The filmmakers wanted to push the comedy of how Barney related to his new robot, so they turned to some classic inspirations. For the design of the B-bot, animation director Eric Leighton and Vine referenced Buster Keaton and the aliens from the film Galaxy Quest. In the case of the aliens, they were outsiders who didn’t know the social norms of any of the humans around them, which made them just perfect.

Ron's Gone Wrong
Ron’s Gone Wrong

“The design team were able to create this really special world for our character,” says Baynham. “Ron is part of this kind of technology which we always thought of as something from two years in the future. We wanted it to be a world that kids especially could see as their life, and that makes it all the more relatable. I remember us having discussions in the beginning about the world that they were in, and making sure that it was not drab and depressing, but that it was somewhere in middle America that people see around them. Then the devices light up that world that kids are familiar with.”

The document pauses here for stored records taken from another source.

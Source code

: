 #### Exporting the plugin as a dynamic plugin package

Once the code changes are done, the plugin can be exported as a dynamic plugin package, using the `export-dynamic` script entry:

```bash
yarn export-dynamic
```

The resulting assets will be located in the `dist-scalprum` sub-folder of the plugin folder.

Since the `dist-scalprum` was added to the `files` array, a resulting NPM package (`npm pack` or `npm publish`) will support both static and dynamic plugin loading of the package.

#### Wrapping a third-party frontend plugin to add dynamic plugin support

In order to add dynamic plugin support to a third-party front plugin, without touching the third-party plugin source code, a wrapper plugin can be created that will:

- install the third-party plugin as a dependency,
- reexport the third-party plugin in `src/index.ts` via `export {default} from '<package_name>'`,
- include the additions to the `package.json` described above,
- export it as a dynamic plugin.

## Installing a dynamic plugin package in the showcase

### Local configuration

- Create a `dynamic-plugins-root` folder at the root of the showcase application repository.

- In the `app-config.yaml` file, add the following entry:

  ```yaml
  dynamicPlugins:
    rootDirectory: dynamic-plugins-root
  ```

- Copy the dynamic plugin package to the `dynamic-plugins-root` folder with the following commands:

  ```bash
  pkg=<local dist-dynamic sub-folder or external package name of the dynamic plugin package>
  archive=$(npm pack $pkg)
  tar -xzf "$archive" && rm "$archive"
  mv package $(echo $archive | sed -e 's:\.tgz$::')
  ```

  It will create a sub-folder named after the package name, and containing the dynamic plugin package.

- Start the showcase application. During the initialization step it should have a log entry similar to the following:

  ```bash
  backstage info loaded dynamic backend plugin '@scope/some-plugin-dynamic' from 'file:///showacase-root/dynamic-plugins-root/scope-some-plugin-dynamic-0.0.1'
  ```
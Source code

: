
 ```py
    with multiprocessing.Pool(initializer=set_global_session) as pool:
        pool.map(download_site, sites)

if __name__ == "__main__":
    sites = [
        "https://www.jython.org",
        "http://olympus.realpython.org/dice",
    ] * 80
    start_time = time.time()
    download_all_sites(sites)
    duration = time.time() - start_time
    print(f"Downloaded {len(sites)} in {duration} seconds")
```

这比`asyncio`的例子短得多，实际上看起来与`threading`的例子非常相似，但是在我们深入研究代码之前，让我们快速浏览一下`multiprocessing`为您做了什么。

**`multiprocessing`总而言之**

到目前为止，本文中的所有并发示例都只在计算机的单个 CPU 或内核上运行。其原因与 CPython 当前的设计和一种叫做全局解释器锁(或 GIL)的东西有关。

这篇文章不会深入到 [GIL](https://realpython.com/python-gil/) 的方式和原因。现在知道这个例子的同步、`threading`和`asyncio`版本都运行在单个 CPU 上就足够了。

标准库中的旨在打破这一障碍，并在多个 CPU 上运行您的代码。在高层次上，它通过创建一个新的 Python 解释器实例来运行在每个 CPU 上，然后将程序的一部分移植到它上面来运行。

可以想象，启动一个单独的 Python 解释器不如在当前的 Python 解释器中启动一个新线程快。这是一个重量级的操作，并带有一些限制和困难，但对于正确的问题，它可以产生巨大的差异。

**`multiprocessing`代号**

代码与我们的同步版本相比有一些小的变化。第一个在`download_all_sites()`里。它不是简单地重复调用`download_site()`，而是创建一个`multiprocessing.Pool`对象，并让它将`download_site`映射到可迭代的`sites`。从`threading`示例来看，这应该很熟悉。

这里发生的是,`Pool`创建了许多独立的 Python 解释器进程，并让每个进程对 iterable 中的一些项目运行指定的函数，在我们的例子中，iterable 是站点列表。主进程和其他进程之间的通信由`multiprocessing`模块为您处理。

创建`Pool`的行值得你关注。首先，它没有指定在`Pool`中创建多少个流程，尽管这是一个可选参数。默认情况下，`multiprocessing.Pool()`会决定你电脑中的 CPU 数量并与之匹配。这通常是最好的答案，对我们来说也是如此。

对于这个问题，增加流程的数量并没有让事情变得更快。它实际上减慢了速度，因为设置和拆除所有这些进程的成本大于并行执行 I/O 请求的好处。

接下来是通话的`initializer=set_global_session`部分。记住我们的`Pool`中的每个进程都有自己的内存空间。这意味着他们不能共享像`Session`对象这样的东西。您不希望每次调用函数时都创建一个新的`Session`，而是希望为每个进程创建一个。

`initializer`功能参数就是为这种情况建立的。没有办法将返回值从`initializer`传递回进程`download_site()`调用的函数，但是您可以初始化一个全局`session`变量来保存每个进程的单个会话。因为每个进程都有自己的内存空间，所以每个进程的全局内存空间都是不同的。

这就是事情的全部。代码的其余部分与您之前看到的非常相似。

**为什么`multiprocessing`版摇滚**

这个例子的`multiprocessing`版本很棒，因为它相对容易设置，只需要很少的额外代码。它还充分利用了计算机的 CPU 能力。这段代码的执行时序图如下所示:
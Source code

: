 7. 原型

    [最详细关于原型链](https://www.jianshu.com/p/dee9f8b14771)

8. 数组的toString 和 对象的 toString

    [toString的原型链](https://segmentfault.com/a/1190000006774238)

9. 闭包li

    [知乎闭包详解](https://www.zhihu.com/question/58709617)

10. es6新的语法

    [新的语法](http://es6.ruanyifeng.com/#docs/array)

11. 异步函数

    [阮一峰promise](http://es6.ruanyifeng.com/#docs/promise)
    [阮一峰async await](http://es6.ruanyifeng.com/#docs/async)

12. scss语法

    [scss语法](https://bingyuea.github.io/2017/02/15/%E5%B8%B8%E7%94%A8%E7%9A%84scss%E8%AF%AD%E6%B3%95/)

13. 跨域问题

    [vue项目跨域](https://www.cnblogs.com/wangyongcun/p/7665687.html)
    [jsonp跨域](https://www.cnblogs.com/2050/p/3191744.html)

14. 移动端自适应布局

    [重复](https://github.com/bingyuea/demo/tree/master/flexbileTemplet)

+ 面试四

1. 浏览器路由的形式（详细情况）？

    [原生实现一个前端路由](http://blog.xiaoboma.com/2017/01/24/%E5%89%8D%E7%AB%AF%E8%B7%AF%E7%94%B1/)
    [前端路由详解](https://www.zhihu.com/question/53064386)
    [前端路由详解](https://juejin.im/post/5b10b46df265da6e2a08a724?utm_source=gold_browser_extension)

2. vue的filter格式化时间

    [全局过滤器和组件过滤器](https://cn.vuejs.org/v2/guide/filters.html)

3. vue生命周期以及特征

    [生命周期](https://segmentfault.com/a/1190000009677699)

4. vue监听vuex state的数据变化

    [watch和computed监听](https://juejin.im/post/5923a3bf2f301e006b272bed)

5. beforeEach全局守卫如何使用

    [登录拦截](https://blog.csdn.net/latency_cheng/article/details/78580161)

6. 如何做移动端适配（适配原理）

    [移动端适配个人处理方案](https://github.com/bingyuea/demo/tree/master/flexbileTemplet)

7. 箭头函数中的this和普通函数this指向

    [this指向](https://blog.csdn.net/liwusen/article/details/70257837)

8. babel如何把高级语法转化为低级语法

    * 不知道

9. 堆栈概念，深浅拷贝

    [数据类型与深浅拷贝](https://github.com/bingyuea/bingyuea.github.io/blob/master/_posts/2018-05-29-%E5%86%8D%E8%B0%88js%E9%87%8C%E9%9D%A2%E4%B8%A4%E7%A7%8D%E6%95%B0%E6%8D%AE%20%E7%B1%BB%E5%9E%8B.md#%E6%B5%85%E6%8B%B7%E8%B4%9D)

Vine saw the B-bots in a very specific way and related to many of our familiar modern tech developments. “They have these elegant shells, and you can download your own skin and make it an incredible kaleidoscope of characters,” says Vine. “However, we thought of Ron as broken. He’s the basic version of a computer — just like the DOS prompt. He’s the very basic code that runs the motherboard. We thought of him as a Game Boy, or like simple black-and-white pixels: We wanted the animators to use those pixels in really cool ways and kind of break him.”

Ron's Gone Wrong
Ron’s Gone Wrong

The film features the voices of Zach Galifianakis as Ron and Jack Dylan Grazer as Barney, as well as Olivia Colman, Ed Helms and Justice Smith, among others. However, the physical acting created by the animators was central to the storytelling.

“One of the things that I do with my animation crews, wherever possible, is to have this mandate about truthful acting — even if it’s a comedy about robots,” says Leighton, who led animation teams on Sherlock Gnomes, Coraline, The Nightmare Before Christmas and directed Disney’s Dinosaur. “I will try and force the animators to get physical, act it out, improv and to find new ideas and do what I call catching lightning in a bottle.”

Ron's Gone Wrong
Ron’s Gone Wrong

Spontaneous Combustions

The animation director says he doesn’t like to make everything smooth and cleaner in CG, but prefers capturing spontaneous moments from the actors or animators. “You want to catch those beats and then just protect them as much as you can, all the way through so that they’re still fresh and real by the time that you get to the end,” he explains. “The other thing that I did early on with Ron when I came on, was to add a whole tracking pass with him as far as how broken he was. That was very important to the story, to show that he was learning and developing.”

Pre-production for Ron’s Gone Wrong, which is London-based Locksmith Animation’s first feature, began in 2015. The producers assembled a crew of about 80 animators who began production in-person but later had to go remote when the pandemic lockdowns were put in place in the United Kingdom. Vine and Leighton believe it helped the crew to have had some time to see one another before they had to work from home since it made communication easier later on in the production. The film’s production pipeline was provided by leading British VFX and animation house DNEG.

Ron's Gone Wrong
Ron’s Gone Wrong

As the filmmakers await the film’s release this month, they hope they have been able to capture feelings and nuances that audiences will respond to all over the world.

“For me, the absolute killer films that are classics and have stood the test of time are the ones that tap into emotions that are so strong that they become part of the psyche of the adult,” says Smith. “For example, Toy Story is about the new baby that comes along, but you do spend the whole of your adult life going, ‘Who’s the new person coming up?’ Those emotions stay with us because they are imprinted on us as a kid as part of who we are. So, I would hope that Ron’s Gone Wrong is resonant for everybody because those childhood experiences are part of who we are.”

Disney’s 20th Century Studios releases Locksmith Animation’s Ron’s Gone Wrong in theaters October 22.